Forum Moderators: phranque

Message Too Old, No Replies

Is there any mod rewrite bug in my .htaccess?

         

Marfola

3:02 pm on Feb 16, 2009 (gmt 0)

10+ Year Member



We migrated to a new server in early January. Roughly 10 days later redirect errors appeared in Google WebmasterTools. Our previous server ran on Apache/2.2.4. The new server runs on Apache/1.3.37.

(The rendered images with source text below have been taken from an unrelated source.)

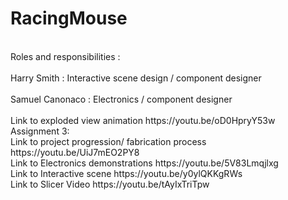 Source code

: # RacingMouse
<br>
Roles and responsibilities :
<br>
<br>
Harry Smith : Interactive scene design / component designer
<br>
<br>
Samuel Canonaco : Electronics / component designer
<br>
<br>
Link to exploded view animation https://youtu.be/oD0HpryY53w
<br>
Assignment 3:
<br>
Link to project progression/ fabrication process 
https://youtu.be/UiJ7mEO2PY8
<br>
Link to Electronics demonstrations 
https://youtu.be/5V83Lmqjlxg
<br>
Link to Interactive scene 
https://youtu.be/y0ylQKKgRWs
<br>
Link to Slicer Video 
https://youtu.be/tAyIxTriTpw
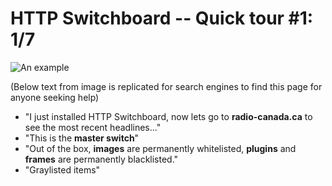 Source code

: # HTTP Switchboard -- Quick tour #1: 1/7

![An example](https://raw.github.com/gorhill/httpswitchboard/master/doc/img/quicktour-001-a.jpg)

(Below text from image is replicated for search engines to find this page for anyone seeking help)
- "I just installed HTTP Switchboard, now lets go to **radio-canada.ca** to see the most recent headlines..."
- "This is the **master switch**"
- "Out of the box, **images** are permanently whitelisted, **plugins** and **frames** are permanently 
blacklisted."
- "Graylisted items" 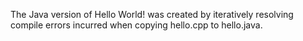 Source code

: The Java version of Hello World! was created by iteratively resolving compile errors incurred when copying hello.cpp to hello.java.

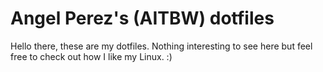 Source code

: # Angel Perez's (AITBW) dotfiles

Hello there, these are my dotfiles. Nothing interesting to see here but feel free to check out how I like my Linux. :)
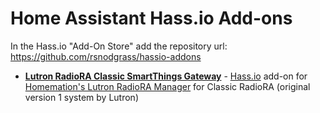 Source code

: # Home Assistant Hass.io Add-ons

In the Hass.io "Add-On Store" add the repository url: https://github.com/rsnodgrass/hassio-addons

- **[Lutron RadioRA Classic SmartThings Gateway](https://github.com/rsnodgrass/hassio-addons/tree/master/lutron-radiora-classic)**  - [Hass.io](https://www.home-assistant.io/hassio/) add-on for [Homemation's Lutron RadioRA Manager](https://github.com/homemations/SmartThings) for Classic RadioRA (original version 1 system by Lutron)

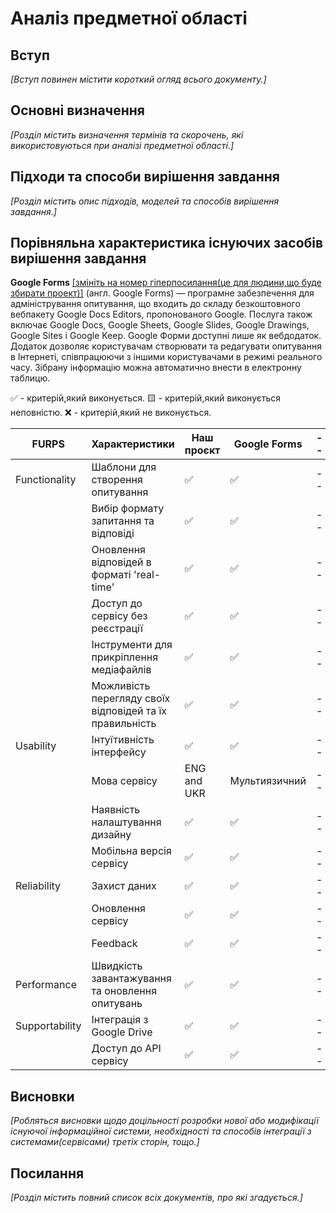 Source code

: # Аналіз предметної області

## Вступ

*[Вступ повинен містити короткий огляд всього документу.]*


## Основні визначення

*[Розділ містить визначення термінів та скорочень, які використовуються при аналізі предметної області.]*

## Підходи та способи вирішення завдання

*[Розділ містить опис підходів, моделей та способів вирішення завдання.]*

## Порівняльна характеристика існуючих засобів вирішення завдання

**Google Forms** [[змініть на номер гіперпосилання(це для людини,що буде збирати проект)]](https://uk.wikipedia.org/wiki/Google_%D0%A4%D0%BE%D1%80%D0%BC%D0%B8) (англ. Google Forms) — програмне забезпечення для адміністрування опитування, що входить до складу безкоштовного вебпакету Google Docs Editors, пропонованого Google. Послуга також включає Google Docs, Google Sheets, Google Slides, Google Drawings, Google Sites і Google Keep. Google Форми доступні лише як вебдодаток. Додаток дозволяє користувачам створювати та редагувати опитування в Інтернеті, співпрацюючи з іншими користувачами в режимі реального часу. Зібрану інформацію можна автоматично внести в електронну таблицю.

✅ - критерій,який виконується.
🟨 - критерій,який виконується неповністю.
❌ - критерій,який не виконується.


| FURPS | Характеристики | Наш проєкт | Google Forms  | -- | -- | -- | 
| ------------- | ------------- | ------------- | ------------- |------------- | ------------- | ------------- |
|Functionality | Шаблони для створення опитування | ✅  | ✅ | -- | -- | -- |
| |Вибір формату запитання та відповіді  | ✅ | ✅  | -- | -- | -- | 
| | Оновлення відповідей в форматі 'real-time' | ✅ | ✅ | -- | -- | -- | 
| | Доступ до сервісу без реєстрації | ✅ | ✅ | -- | -- | -- |
| | Інструменти для прикріплення медіафайлів  | ✅| ✅ | -- | --  | --  | 
| | Можливість перегляду своїх відповідей та їх правильність  | ✅| ✅ | -- | --  | --  |
| Usability | Інтуїтивність інтерфейсу  | ✅ | ✅ | -- | -- | --  | 
| | Мова сервісу  | ENG and UKR | Мультиязичний | -- | --| -- |
| | Наявність налаштування дизайну  | ✅ | ✅  | -- | -- | -- | 
| | Мобільна версія сервісу | ✅ | ✅  | -- | -- | -- | 
| Reliability | Захист даних |✅  | ✅  | -- | -- | -- | 
| | Оновлення сервісу  | ✅ | ✅  | -- | -- | --| 
| | Feedback  | ✅ | ✅ | -- | -- | -- | 
| Performance | Швидкість завантажування та оновлення опитувань | ✅ | ✅ |-- | -- | -- |  
| Supportability | Інтеграція з Google Drive  | ✅ | ✅  | -- | -- | -- |  
| | Доступ до API сервісу | ✅ | ✅  | -- | -- | -- | 


## Висновки

*[Робляться висновки щодо доцільності розробки нової або модифікації існуючої інформаційної системи, необхідності та способів інтеграції з системами(сервісами) третіх сторін, тощо.]*

## Посилання

*[Розділ містить повний список всіх документів, про які згадується.]*

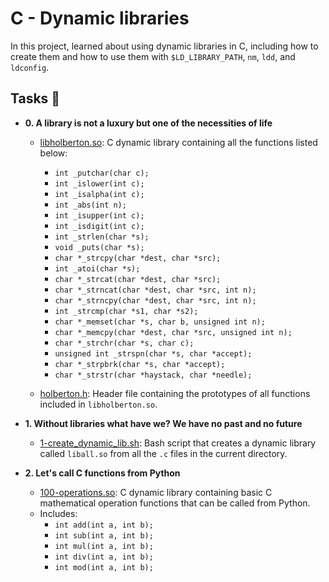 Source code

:# C - Dynamic libraries

In this project, learned about using dynamic libraries in C, including how to create
them and how to use them with `$LD_LIBRARY_PATH`, `nm`, `ldd`, and `ldconfig`.

## Tasks :page_with_curl:

- **0. A library is not a luxury but one of the necessities of life**

  - [libholberton.so](./libholberton.so): C dynamic library containing all the functions
    listed below:

    - `int _putchar(char c);`
    - `int _islower(int c);`
    - `int _isalpha(int c);`
    - `int _abs(int n);`
    - `int _isupper(int c);`
    - `int _isdigit(int c);`
    - `int _strlen(char *s);`
    - `void _puts(char *s);`
    - `char *_strcpy(char *dest, char *src);`
    - `int _atoi(char *s);`
    - `char *_strcat(char *dest, char *src);`
    - `char *_strncat(char *dest, char *src, int n);`
    - `char *_strncpy(char *dest, char *src, int n);`
    - `int _strcmp(char *s1, char *s2);`
    - `char *_memset(char *s, char b, unsigned int n);`
    - `char *_memcpy(char *dest, char *src, unsigned int n);`
    - `char *_strchr(char *s, char c);`
    - `unsigned int _strspn(char *s, char *accept);`
    - `char *_strpbrk(char *s, char *accept);`
    - `char *_strstr(char *haystack, char *needle);`

  - [holberton.h](./holberton.h): Header file containing the prototypes of all functions
    included in `libholberton.so`.

- **1. Without libraries what have we? We have no past and no future**

  - [1-create_dynamic_lib.sh](./1-create_dynamic_lib.sh): Bash script that creates a
    dynamic library called `liball.so` from all the `.c` files in the current directory.

- **2. Let's call C functions from Python**
  - [100-operations.so](./100-operations.so): C dynamic library containing basic C
    mathematical operation functions that can be called from Python.
  - Includes:
    - `int add(int a, int b);`
    - `int sub(int a, int b);`
    - `int mul(int a, int b);`
    - `int div(int a, int b);`
    - `int mod(int a, int b);`
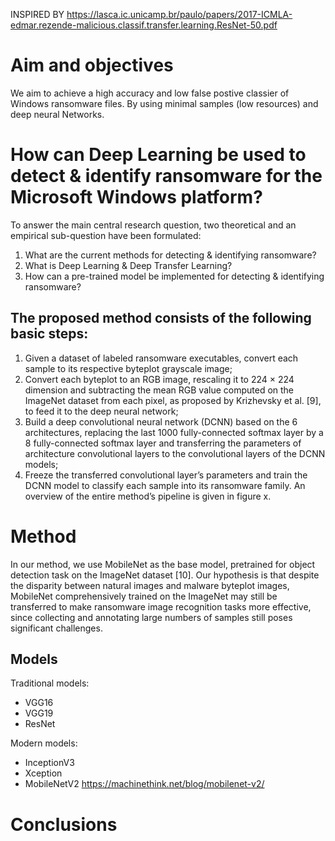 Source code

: INSPIRED BY https://lasca.ic.unicamp.br/paulo/papers/2017-ICMLA-edmar.rezende-malicious.classif.transfer.learning.ResNet-50.pdf
# Aim and objectives
We aim to achieve a high accuracy and low false postive classier of Windows ransomware files. 
By using minimal samples (low resources) and deep neural Networks.

# How can Deep Learning be used to detect & identify ransomware for the Microsoft Windows platform?

To answer the main central research question, two theoretical and an empirical sub-question have been formulated:

1.	What are the current methods for detecting & identifying ransomware?
2.	What is Deep Learning & Deep Transfer Learning?
3.	How can a pre-trained model be implemented for detecting & identifying ransomware?


## The proposed method consists of the following basic steps: 
1) Given a dataset of labeled ransomware executables, convert each sample to its respective byteplot grayscale image; 
2) Convert each byteplot to an RGB image, rescaling it to 224 × 224 dimension and subtracting the mean RGB value computed on the ImageNet dataset from each pixel, as proposed by Krizhevsky et al. [9], to feed it to the deep neural network; 
3) Build a deep convolutional neural network (DCNN) based on the 6 architectures, 
replacing the last 1000 fully-connected softmax layer by a 8 fully-connected softmax layer and transferring the parameters of architecture convolutional layers to the convolutional layers of the DCNN models;
4) Freeze the transferred convolutional layer’s parameters and train the DCNN model to classify each sample into its ransomware family. An overview of the entire method’s pipeline is given in figure x.


# Method
In our method, we use MobileNet as the base model, pretrained for object detection task on the ImageNet dataset [10].
Our hypothesis is that despite the disparity between natural images and malware byteplot images, MobileNet comprehensively trained on the ImageNet may still be transferred to
make ransomware image recognition tasks more effective, since collecting and annotating large numbers of samples still poses significant challenges.

## Models

Traditional models:
- VGG16
- VGG19
- ResNet

Modern models:
- InceptionV3
- Xception
- MobileNetV2
https://machinethink.net/blog/mobilenet-v2/

# Conclusions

FYI: The urls in my site and sitemap are all final urls not 1 redirects. I do not have any chain redirects I manage the 301 in a single redirect. Using WebSniffer I have tested every single URL and every possible URL permutation including www, non-www, trailing /, no trailing /, index.html, typos, etc. They all return one of the following three headers: 301 permanent redirect (to the final URL), 404 not found and 200 for my target URLs.

That leaves underlying software as the cause.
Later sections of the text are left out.